Книга Берегиня - Руслан Валерьевич Дружинин
Шрифт:
Интервал:
Закладка:
*************
– Удружила ты мне, Ксюха, стрелочников моих прессанула, отлились Карге слёзы Солохины, – приговаривала Нели, разглядывая на полке в столовой натасканный Ксюхой хлам. Сама Ксюха штопала комбинезон за своим краем стола: медленно вдавливала иголку в плотную серебристую ткань, и долго, с усилием, тащила её вместе с ниткой наружу. Шлем стоял подле неё, трещина на забрале расползлась ещё шире и скоро грозила совсем расколоть зеркало.
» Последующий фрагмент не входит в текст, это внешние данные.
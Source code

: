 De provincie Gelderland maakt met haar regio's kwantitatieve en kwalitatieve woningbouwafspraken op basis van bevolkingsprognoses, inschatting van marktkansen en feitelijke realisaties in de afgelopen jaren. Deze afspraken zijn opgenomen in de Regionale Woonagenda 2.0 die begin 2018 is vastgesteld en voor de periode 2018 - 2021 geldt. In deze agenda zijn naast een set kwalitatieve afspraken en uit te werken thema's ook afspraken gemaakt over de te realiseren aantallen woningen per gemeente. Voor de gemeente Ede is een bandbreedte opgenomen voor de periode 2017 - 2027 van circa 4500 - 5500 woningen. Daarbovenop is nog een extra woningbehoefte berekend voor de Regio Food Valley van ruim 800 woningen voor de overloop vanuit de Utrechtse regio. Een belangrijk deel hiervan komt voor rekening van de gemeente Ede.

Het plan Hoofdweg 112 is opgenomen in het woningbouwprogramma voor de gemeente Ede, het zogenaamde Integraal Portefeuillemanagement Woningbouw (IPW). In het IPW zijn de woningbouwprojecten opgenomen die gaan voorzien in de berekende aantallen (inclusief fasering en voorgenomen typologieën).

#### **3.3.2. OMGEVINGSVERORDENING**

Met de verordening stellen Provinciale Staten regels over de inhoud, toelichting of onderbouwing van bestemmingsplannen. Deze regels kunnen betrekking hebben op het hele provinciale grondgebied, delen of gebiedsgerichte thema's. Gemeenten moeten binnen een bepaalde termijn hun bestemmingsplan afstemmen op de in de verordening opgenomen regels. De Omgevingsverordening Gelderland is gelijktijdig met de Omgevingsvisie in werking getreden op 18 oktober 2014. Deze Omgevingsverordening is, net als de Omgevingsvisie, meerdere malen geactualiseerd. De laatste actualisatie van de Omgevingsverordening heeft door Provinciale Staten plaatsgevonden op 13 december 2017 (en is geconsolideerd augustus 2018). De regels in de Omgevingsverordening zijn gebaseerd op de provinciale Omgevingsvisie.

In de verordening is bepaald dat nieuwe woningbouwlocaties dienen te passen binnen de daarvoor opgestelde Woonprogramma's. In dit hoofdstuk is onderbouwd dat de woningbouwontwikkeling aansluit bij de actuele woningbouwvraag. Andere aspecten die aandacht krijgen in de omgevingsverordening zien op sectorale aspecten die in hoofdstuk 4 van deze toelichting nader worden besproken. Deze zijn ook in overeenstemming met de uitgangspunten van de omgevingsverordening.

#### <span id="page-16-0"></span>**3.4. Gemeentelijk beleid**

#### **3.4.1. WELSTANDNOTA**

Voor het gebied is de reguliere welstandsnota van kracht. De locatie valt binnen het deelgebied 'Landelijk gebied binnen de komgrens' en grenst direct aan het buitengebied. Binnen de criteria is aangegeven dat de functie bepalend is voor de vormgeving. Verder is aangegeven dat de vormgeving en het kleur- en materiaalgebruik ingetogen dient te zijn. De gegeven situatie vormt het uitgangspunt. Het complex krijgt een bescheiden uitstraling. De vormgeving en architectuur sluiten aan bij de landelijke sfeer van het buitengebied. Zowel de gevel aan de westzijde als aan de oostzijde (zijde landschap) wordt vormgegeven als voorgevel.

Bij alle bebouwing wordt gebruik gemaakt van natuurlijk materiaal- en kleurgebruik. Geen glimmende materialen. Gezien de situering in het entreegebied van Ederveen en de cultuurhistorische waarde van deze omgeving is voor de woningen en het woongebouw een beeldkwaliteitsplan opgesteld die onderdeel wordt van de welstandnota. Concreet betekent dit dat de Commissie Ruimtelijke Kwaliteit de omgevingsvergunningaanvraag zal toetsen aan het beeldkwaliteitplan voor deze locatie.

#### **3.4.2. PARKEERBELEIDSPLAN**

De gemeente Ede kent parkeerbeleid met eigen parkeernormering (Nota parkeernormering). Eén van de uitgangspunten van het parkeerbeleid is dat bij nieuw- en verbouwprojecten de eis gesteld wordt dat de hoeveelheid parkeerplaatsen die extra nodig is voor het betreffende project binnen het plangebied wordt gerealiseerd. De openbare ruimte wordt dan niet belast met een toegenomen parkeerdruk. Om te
– Восемь лет я под Верстой шестерила, как тля, огрызки за мизгой подбирала, а сёдня сами пусть зубы свои подберут, ща у Воронёных новый крышак… – щупала лычка осколки поворотников от машин, яркие пластиковые карточки и смятые банки из-под газировки. Позади клацнули ножницы – Ксюша отрезала нитку. Жестяной короб с шитьём она держала подальше от Нели на своей части квартиры.
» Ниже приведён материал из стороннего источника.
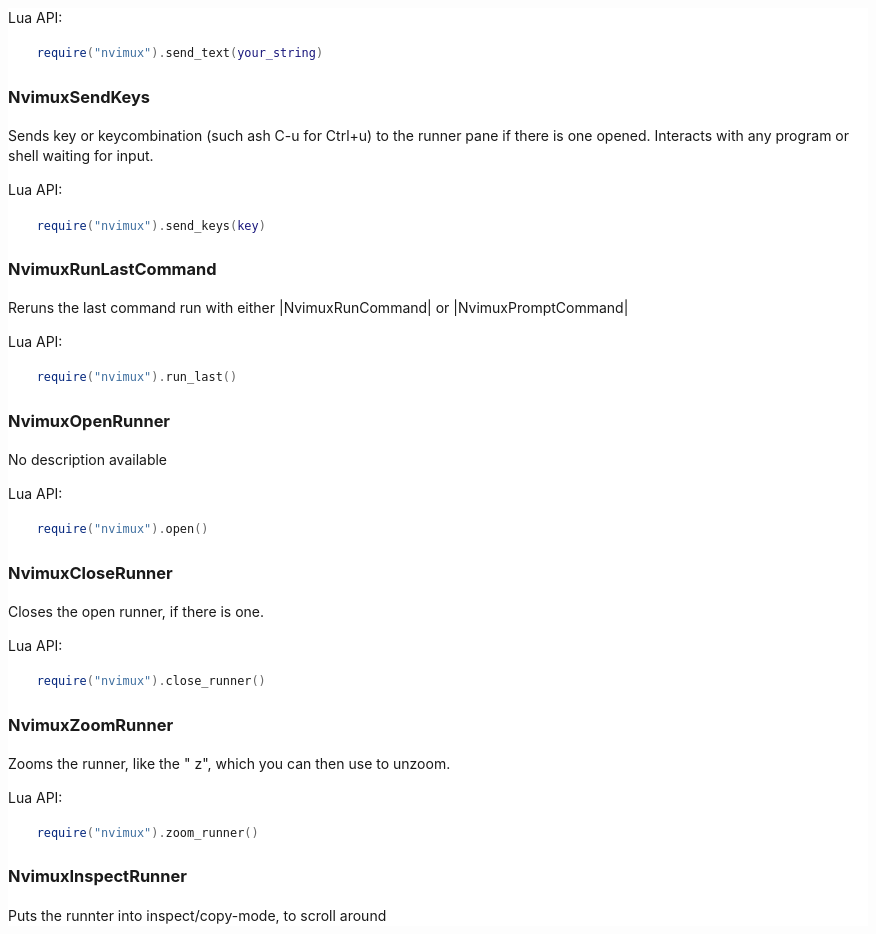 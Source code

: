 Lua API:
```lua
    require("nvimux").send_text(your_string)
```


### NvimuxSendKeys

Sends key or keycombination (such ash C-u for Ctrl+u) to the runner pane if there is one opened.
Interacts with any program or shell waiting for input.

Lua API:
```lua
    require("nvimux").send_keys(key)
```


### NvimuxRunLastCommand

Reruns the last command run with either |NvimuxRunCommand| or |NvimuxPromptCommand|

Lua API:
```lua
    require("nvimux").run_last()
```


### NvimuxOpenRunner

No description available

Lua API:
```lua
    require("nvimux").open()
```


### NvimuxCloseRunner

Closes the open runner, if there is one.

Lua API:
```lua
    require("nvimux").close_runner()
```


### NvimuxZoomRunner

Zooms the runner, like the "<bindkey> z", which you can then use to unzoom.

Lua API:
```lua
    require("nvimux").zoom_runner()
```


### NvimuxInspectRunner

Puts the runnter into inspect/copy-mode, to scroll around
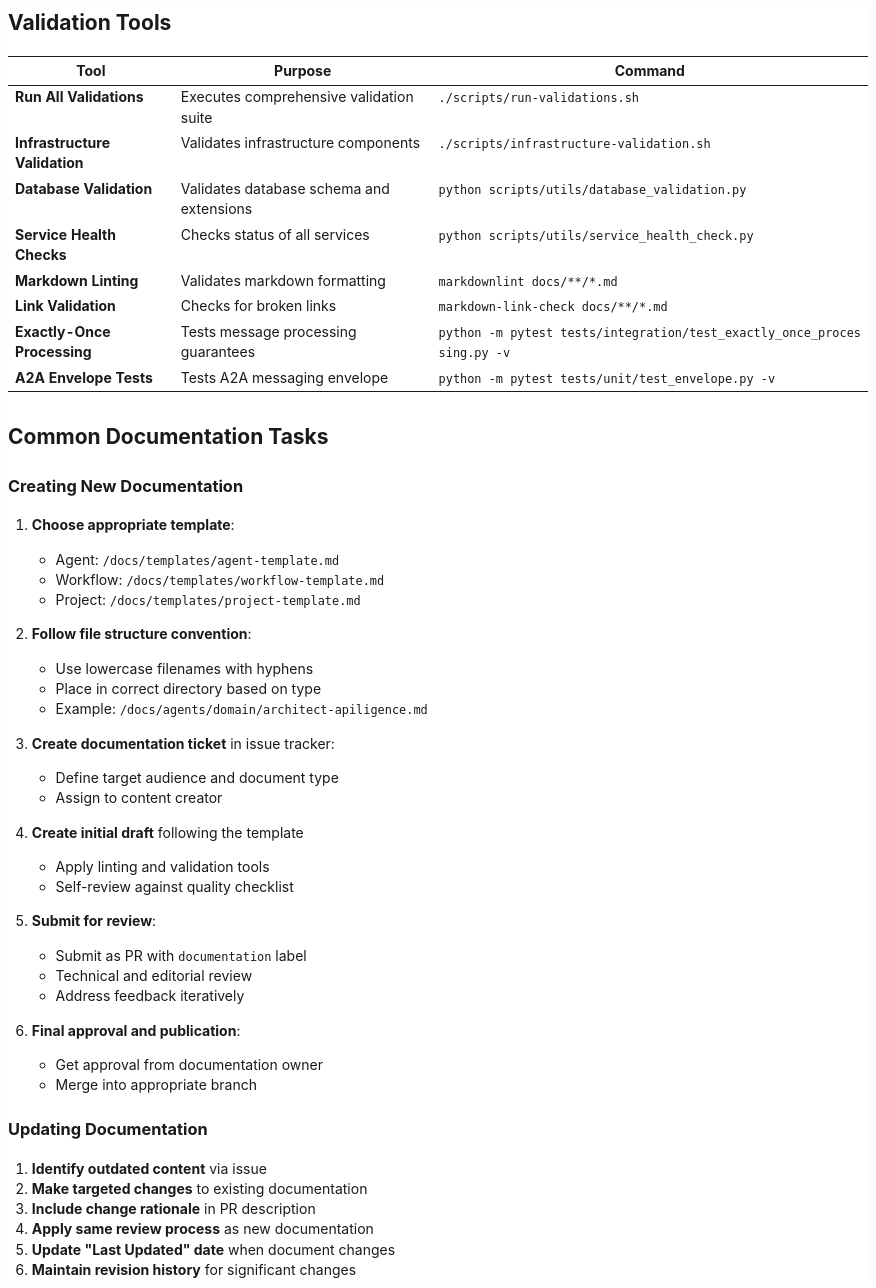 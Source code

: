 ## Validation Tools

| Tool | Purpose | Command |
|------|---------|---------|
| **Run All Validations** | Executes comprehensive validation suite | `./scripts/run-validations.sh` |
| **Infrastructure Validation** | Validates infrastructure components | `./scripts/infrastructure-validation.sh` |
| **Database Validation** | Validates database schema and extensions | `python scripts/utils/database_validation.py` |
| **Service Health Checks** | Checks status of all services | `python scripts/utils/service_health_check.py` |
| **Markdown Linting** | Validates markdown formatting | `markdownlint docs/**/*.md` |
| **Link Validation** | Checks for broken links | `markdown-link-check docs/**/*.md` |
| **Exactly-Once Processing** | Tests message processing guarantees | `python -m pytest tests/integration/test_exactly_once_processing.py -v` |
| **A2A Envelope Tests** | Tests A2A messaging envelope | `python -m pytest tests/unit/test_envelope.py -v` |

## Common Documentation Tasks

### Creating New Documentation

1. **Choose appropriate template**:
   - Agent: `/docs/templates/agent-template.md`
   - Workflow: `/docs/templates/workflow-template.md`
   - Project: `/docs/templates/project-template.md`

2. **Follow file structure convention**:
   - Use lowercase filenames with hyphens
   - Place in correct directory based on type
   - Example: `/docs/agents/domain/architect-apiligence.md`

3. **Create documentation ticket** in issue tracker:
   - Define target audience and document type
   - Assign to content creator

4. **Create initial draft** following the template
   - Apply linting and validation tools
   - Self-review against quality checklist

5. **Submit for review**:
   - Submit as PR with `documentation` label
   - Technical and editorial review
   - Address feedback iteratively

6. **Final approval and publication**:
   - Get approval from documentation owner
   - Merge into appropriate branch

### Updating Documentation

1. **Identify outdated content** via issue
2. **Make targeted changes** to existing documentation
3. **Include change rationale** in PR description
4. **Apply same review process** as new documentation
5. **Update "Last Updated" date** when document changes
6. **Maintain revision history** for significant changes
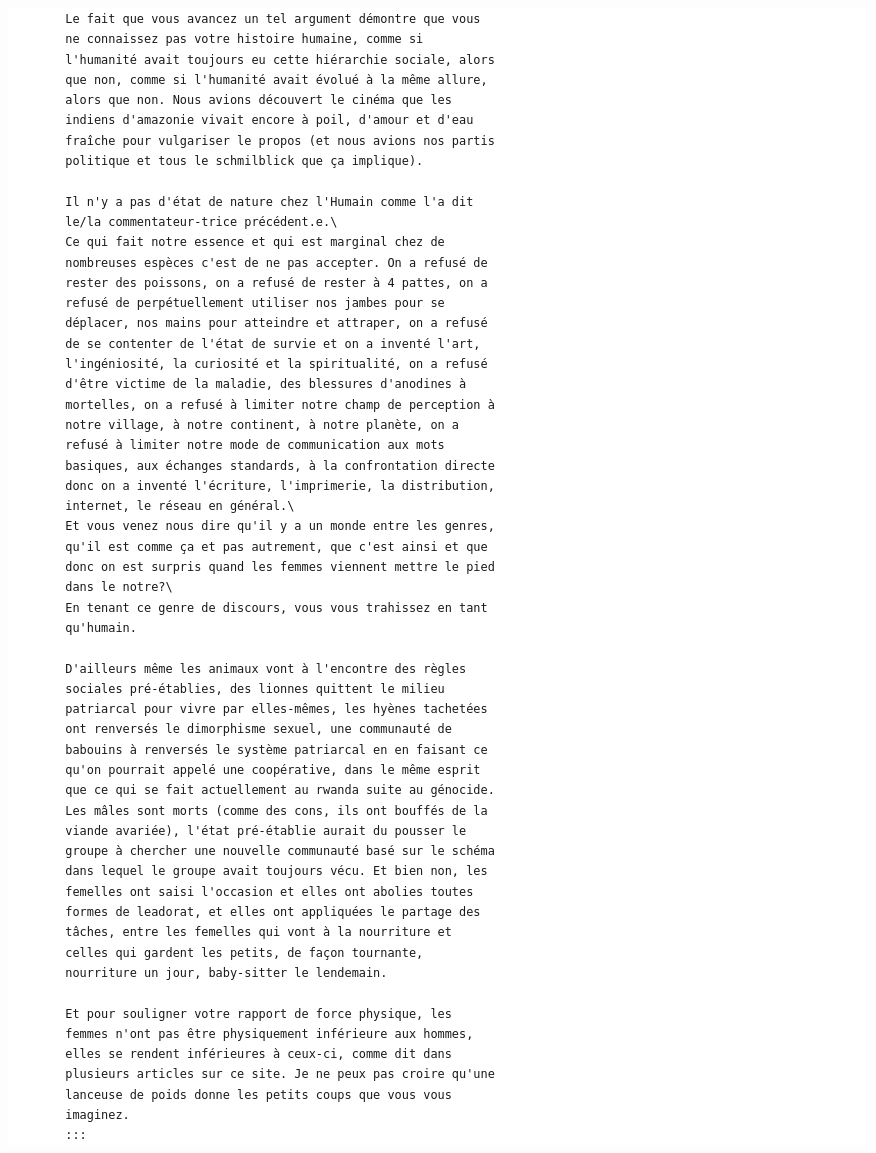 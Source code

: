             Le fait que vous avancez un tel argument démontre que vous
            ne connaissez pas votre histoire humaine, comme si
            l'humanité avait toujours eu cette hiérarchie sociale, alors
            que non, comme si l'humanité avait évolué à la même allure,
            alors que non. Nous avions découvert le cinéma que les
            indiens d'amazonie vivait encore à poil, d'amour et d'eau
            fraîche pour vulgariser le propos (et nous avions nos partis
            politique et tous le schmilblick que ça implique).

            Il n'y a pas d'état de nature chez l'Humain comme l'a dit
            le/la commentateur-trice précédent.e.\
            Ce qui fait notre essence et qui est marginal chez de
            nombreuses espèces c'est de ne pas accepter. On a refusé de
            rester des poissons, on a refusé de rester à 4 pattes, on a
            refusé de perpétuellement utiliser nos jambes pour se
            déplacer, nos mains pour atteindre et attraper, on a refusé
            de se contenter de l'état de survie et on a inventé l'art,
            l'ingéniosité, la curiosité et la spiritualité, on a refusé
            d'être victime de la maladie, des blessures d'anodines à
            mortelles, on a refusé à limiter notre champ de perception à
            notre village, à notre continent, à notre planète, on a
            refusé à limiter notre mode de communication aux mots
            basiques, aux échanges standards, à la confrontation directe
            donc on a inventé l'écriture, l'imprimerie, la distribution,
            internet, le réseau en général.\
            Et vous venez nous dire qu'il y a un monde entre les genres,
            qu'il est comme ça et pas autrement, que c'est ainsi et que
            donc on est surpris quand les femmes viennent mettre le pied
            dans le notre?\
            En tenant ce genre de discours, vous vous trahissez en tant
            qu'humain.

            D'ailleurs même les animaux vont à l'encontre des règles
            sociales pré-établies, des lionnes quittent le milieu
            patriarcal pour vivre par elles-mêmes, les hyènes tachetées
            ont renversés le dimorphisme sexuel, une communauté de
            babouins à renversés le système patriarcal en en faisant ce
            qu'on pourrait appelé une coopérative, dans le même esprit
            que ce qui se fait actuellement au rwanda suite au génocide.
            Les mâles sont morts (comme des cons, ils ont bouffés de la
            viande avariée), l'état pré-établie aurait du pousser le
            groupe à chercher une nouvelle communauté basé sur le schéma
            dans lequel le groupe avait toujours vécu. Et bien non, les
            femelles ont saisi l'occasion et elles ont abolies toutes
            formes de leadorat, et elles ont appliquées le partage des
            tâches, entre les femelles qui vont à la nourriture et
            celles qui gardent les petits, de façon tournante,
            nourriture un jour, baby-sitter le lendemain.

            Et pour souligner votre rapport de force physique, les
            femmes n'ont pas être physiquement inférieure aux hommes,
            elles se rendent inférieures à ceux-ci, comme dit dans
            plusieurs articles sur ce site. Je ne peux pas croire qu'une
            lanceuse de poids donne les petits coups que vous vous
            imaginez.
            :::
– Нет больше Карги, одно Раскаянье. Под Клоком три тыщи загонов кантуются, – откликнулась Ксюша и поставила на стол бутыль с клеем.
– У Клочары?.. А чё дальше с ним решать будешь? Паханом над всем Центром воткнёшь? Сама чё? – оглянулась лычка. Ксюха тужилась открутить насмерть присохшую к бутылке пробку. – Или вальнёшь Клочару, как все банды сгребёте под Взлётными? Никто не вякнет – реально тебе базарю: ты щас в авторитете.
Старой обсохшей кистью Ксюша начала смазывать клеем трещину.
– Ксюх, ты мне Каланчу посулила – сечёшь?
Ксюша кивнула, но ничего не ответила, ни полслова.
– Цыпа моя, как мы после Клочары-то заживём! – забылась и хотела подступиться к ней лычка, но цепь на ошейнике вытянулась в струну и не пустила её дальше своей середины стола. Ксюша не отрывала глаз от работы. Нели пришлось сдать назад и вернуться к полкам: чё такое? Не в настроении, Ксюха?
– Ксюх, а задари-ка мне куклу? – подцепила Нели с полки фарфоровую змейку.
– Зачем? – строго вскинула Ксюша глаза.
– Ну, ты когда с меня цепуру сдерёшь, я Цацей в Карге её в блудуаре воткну: типа, на память.
– На какую ещё память?
– Ну, ё-ма-на, как мы тут на хате с тобой кантовались…
– На место поставь, – жёстко велела Ксюша. Нели поставила. Но Ксюха всё ещё буровила её зенками, и Нели неуютно так стало, как Птахе на пьяных Колодах.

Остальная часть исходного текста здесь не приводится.